表面にはやむ得ない換金売りのケースや小銭稼ぎ狙いの小悪党などいろいろ出てきそうだが、一番奥の間に控えている「諸悪の根源」はやはり、5月23日から狂ったままの需給バランスなのだろう。8月上旬でも約3兆円の信用買い残、約3兆5000億円の裁定買い残という、昨年11月から半年間の「アベノミクス・イケイケ相場」が残したツケが、最近の「ないとこ引け頻発」の真犯人なのではないか。
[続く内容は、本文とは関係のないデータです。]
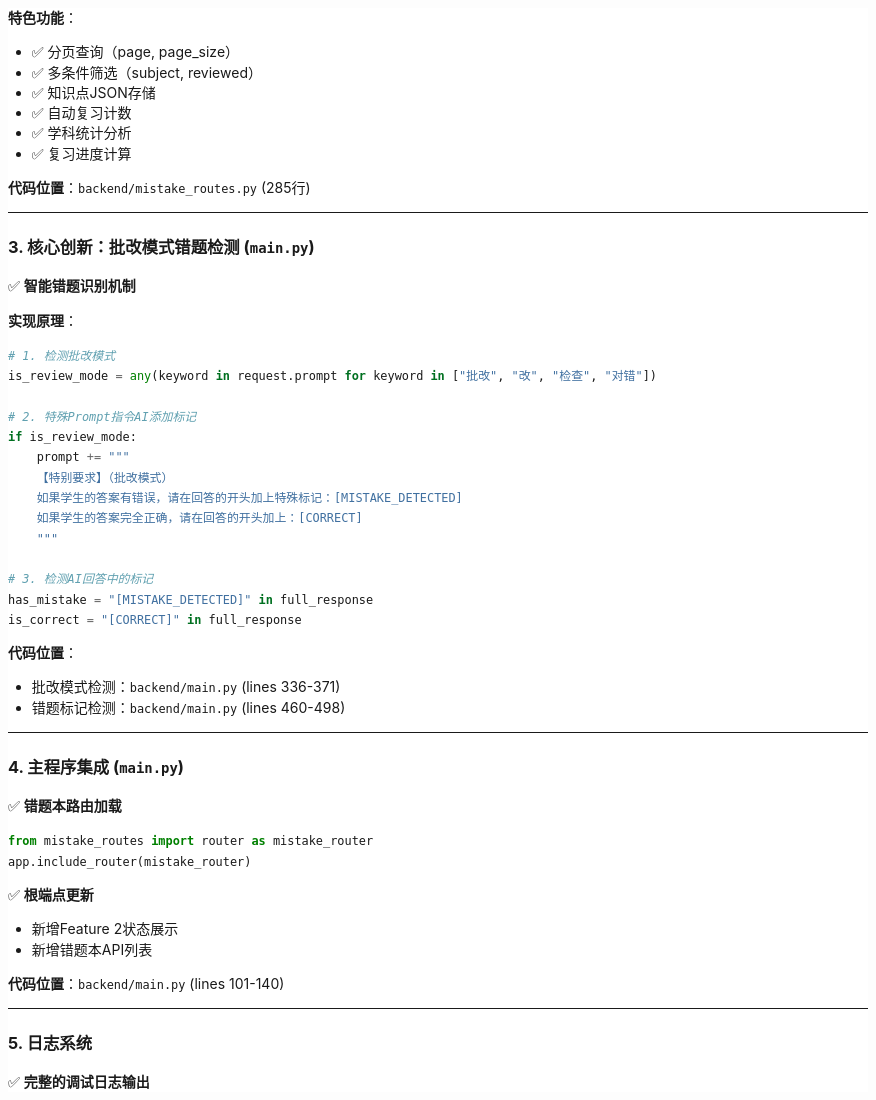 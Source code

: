 **特色功能**：
- ✅ 分页查询（page, page_size）
- ✅ 多条件筛选（subject, reviewed）
- ✅ 知识点JSON存储
- ✅ 自动复习计数
- ✅ 学科统计分析
- ✅ 复习进度计算

**代码位置**：`backend/mistake_routes.py` (285行)

---

### 3. 核心创新：批改模式错题检测 (`main.py`)
✅ **智能错题识别机制**

**实现原理**：
```python
# 1. 检测批改模式
is_review_mode = any(keyword in request.prompt for keyword in ["批改", "改", "检查", "对错"])

# 2. 特殊Prompt指令AI添加标记
if is_review_mode:
    prompt += """
    【特别要求】（批改模式）
    如果学生的答案有错误，请在回答的开头加上特殊标记：[MISTAKE_DETECTED]
    如果学生的答案完全正确，请在回答的开头加上：[CORRECT]
    """

# 3. 检测AI回答中的标记
has_mistake = "[MISTAKE_DETECTED]" in full_response
is_correct = "[CORRECT]" in full_response
```

**代码位置**：
- 批改模式检测：`backend/main.py` (lines 336-371)
- 错题标记检测：`backend/main.py` (lines 460-498)

---

### 4. 主程序集成 (`main.py`)
✅ **错题本路由加载**
```python
from mistake_routes import router as mistake_router
app.include_router(mistake_router)
```

✅ **根端点更新**
- 新增Feature 2状态展示
- 新增错题本API列表

**代码位置**：`backend/main.py` (lines 101-140)

---

### 5. 日志系统
✅ **完整的调试日志输出**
個人投資家も雲集して市場が活況を呈し、売買高が40億株台、50億株台の日なら、需給バランスの悪影響はある程度はマスクされるのだろうが、夏枯れの薄商いで20億株そこそこと潮が引いた状況では、まるで大潮の日の干潮の時間帯だけ水面上に出現する海底の岩のように、それがもろに露出してきたのだろう。現状では「閑散に売りなし」とはいかず、「夏枯れに急騰、急落あり」と言ったほうが適当。そうでなくても凶事が多い8月だ。アクシデント的に「ドル円93円で日経平均13000円割れ」のような事態もありうると心の準備はしておいたほうがいい。
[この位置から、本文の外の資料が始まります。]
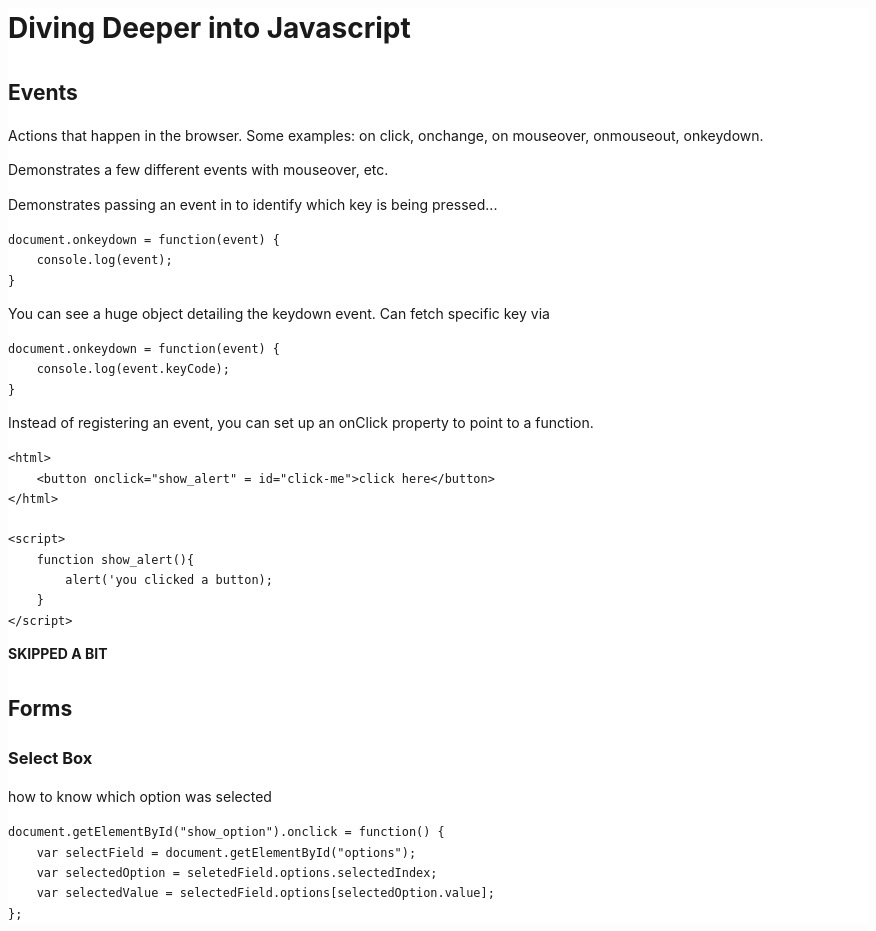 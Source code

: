 # Diving Deeper into Javascript

## Events

Actions that happen in the browser. Some examples: on click, onchange, on mouseover, onmouseout, onkeydown.

Demonstrates a few different events with mouseover, etc.

Demonstrates passing an event in to identify which key is being pressed...

```
document.onkeydown = function(event) {
    console.log(event);
}
```

You can see a huge object detailing the keydown event. Can fetch specific key via

```
document.onkeydown = function(event) {
    console.log(event.keyCode);
}
```

Instead of registering an event, you can set up an onClick property to point to a function.

```
<html>
    <button onclick="show_alert" = id="click-me">click here</button>
</html>

<script>
    function show_alert(){
        alert('you clicked a button);
    }
</script>
```

**SKIPPED A BIT**

## Forms

### Select Box

how to know which option was selected

```
document.getElementById("show_option").onclick = function() {
    var selectField = document.getElementById("options");
    var selectedOption = seletedField.options.selectedIndex;
    var selectedValue = selectedField.options[selectedOption.value];
};
```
こんなことがいつまで続くのか。「日柄調整」という言葉があるが、時の流れが解決してくれることもある。「人の噂も75日」ということわざもあり、移動平均線に75日線があるように株式市場では75日は一つの区切り。5月23日から数えて75営業日目は9月5日になる。
9月5日は日銀の金融政策決定会合の2日目でその結果が判明するだけでなく、ロシアのサンクトペテルブルクで開かれるG20サミットの初日でもある。翌6日にはFOMC(17~18日)での量的緩和縮小開始時期の判断に大きな影響を及ぼすと考えられるアメリカの8月の雇用統計が発表され、7日には2020年のオリンピック開催地が決まる。区切りになりそうなイベントが目白押しだ。
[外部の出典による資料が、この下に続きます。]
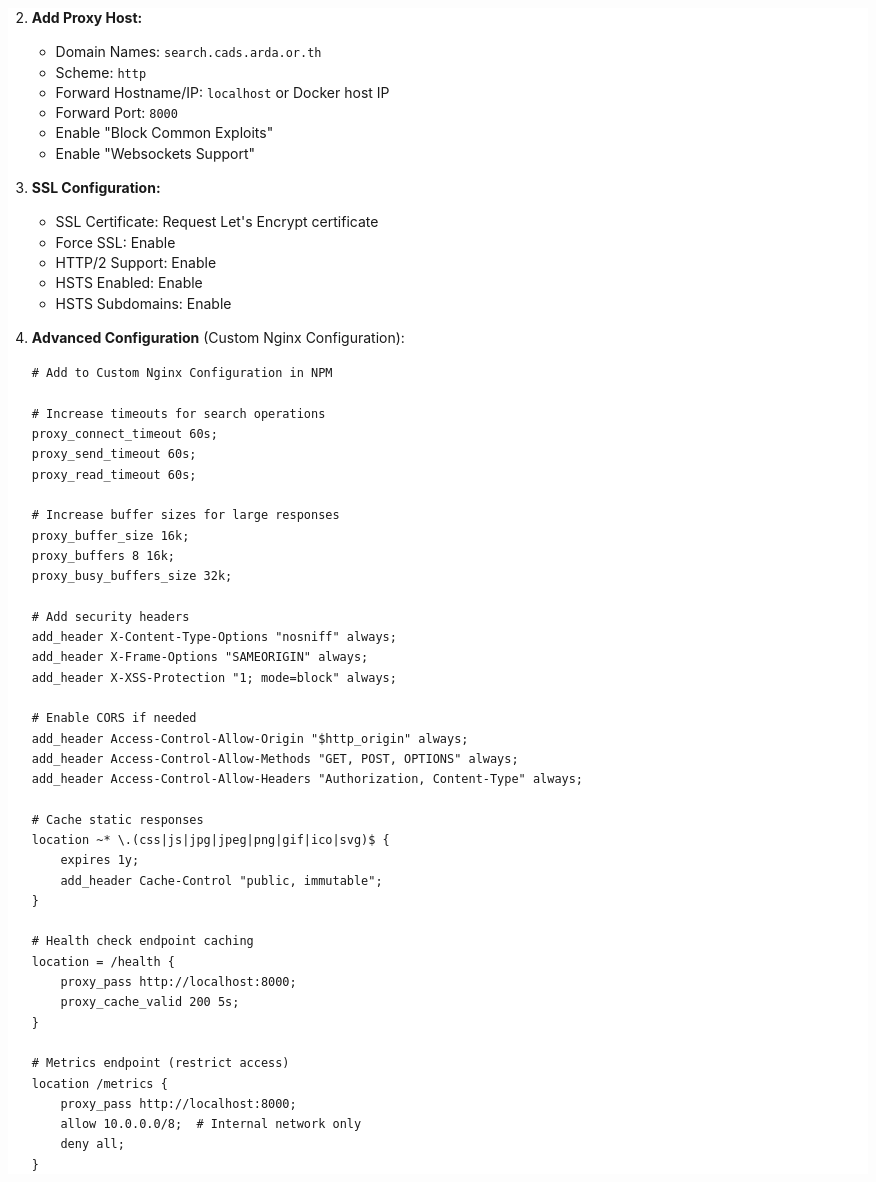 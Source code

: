 2. **Add Proxy Host:**
   - Domain Names: `search.cads.arda.or.th`
   - Scheme: `http`
   - Forward Hostname/IP: `localhost` or Docker host IP
   - Forward Port: `8000`
   - Enable "Block Common Exploits"
   - Enable "Websockets Support"

3. **SSL Configuration:**
   - SSL Certificate: Request Let's Encrypt certificate
   - Force SSL: Enable
   - HTTP/2 Support: Enable
   - HSTS Enabled: Enable
   - HSTS Subdomains: Enable

4. **Advanced Configuration** (Custom Nginx Configuration):
   ```nginx
   # Add to Custom Nginx Configuration in NPM
   
   # Increase timeouts for search operations
   proxy_connect_timeout 60s;
   proxy_send_timeout 60s;
   proxy_read_timeout 60s;
   
   # Increase buffer sizes for large responses
   proxy_buffer_size 16k;
   proxy_buffers 8 16k;
   proxy_busy_buffers_size 32k;
   
   # Add security headers
   add_header X-Content-Type-Options "nosniff" always;
   add_header X-Frame-Options "SAMEORIGIN" always;
   add_header X-XSS-Protection "1; mode=block" always;
   
   # Enable CORS if needed
   add_header Access-Control-Allow-Origin "$http_origin" always;
   add_header Access-Control-Allow-Methods "GET, POST, OPTIONS" always;
   add_header Access-Control-Allow-Headers "Authorization, Content-Type" always;
   
   # Cache static responses
   location ~* \.(css|js|jpg|jpeg|png|gif|ico|svg)$ {
       expires 1y;
       add_header Cache-Control "public, immutable";
   }
   
   # Health check endpoint caching
   location = /health {
       proxy_pass http://localhost:8000;
       proxy_cache_valid 200 5s;
   }
   
   # Metrics endpoint (restrict access)
   location /metrics {
       proxy_pass http://localhost:8000;
       allow 10.0.0.0/8;  # Internal network only
       deny all;
   }
   ```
ということはそれまで、少なくとも8月いっぱいは、需給バランスが狂ったまま先物の流れに身を任せという状況は大きく変わらないとみたほうがいい。為替も「8月は円高になる」というアノマリーがあり、量的緩和縮小9月開始がまた有力になってきた状況では100円台回復は望み薄。あと3週間、残暑に耐えながら突然やってくる急騰、急落に脅かされる相場を我慢しなければならない。
来週は決算発表が峠を越して手がかり難。加えてお盆で夏枯れがピークに達しそうだ。休めばいいのに証券取引所は開くのだからしかたない。12日の月曜日の四半期GDP発表は週最大のイベントになりそうで、悪い数字が出れば日経平均13400円割れも覚悟。良い数字が出ても14000円より上に行けるだけの市場エネルギーはなさそうで、後はずっとその範囲内におさまって日経平均終値の変動幅は13400~14000円とみる。こんな時期には「休むも相場」だ。(編集担当:寺尾淳)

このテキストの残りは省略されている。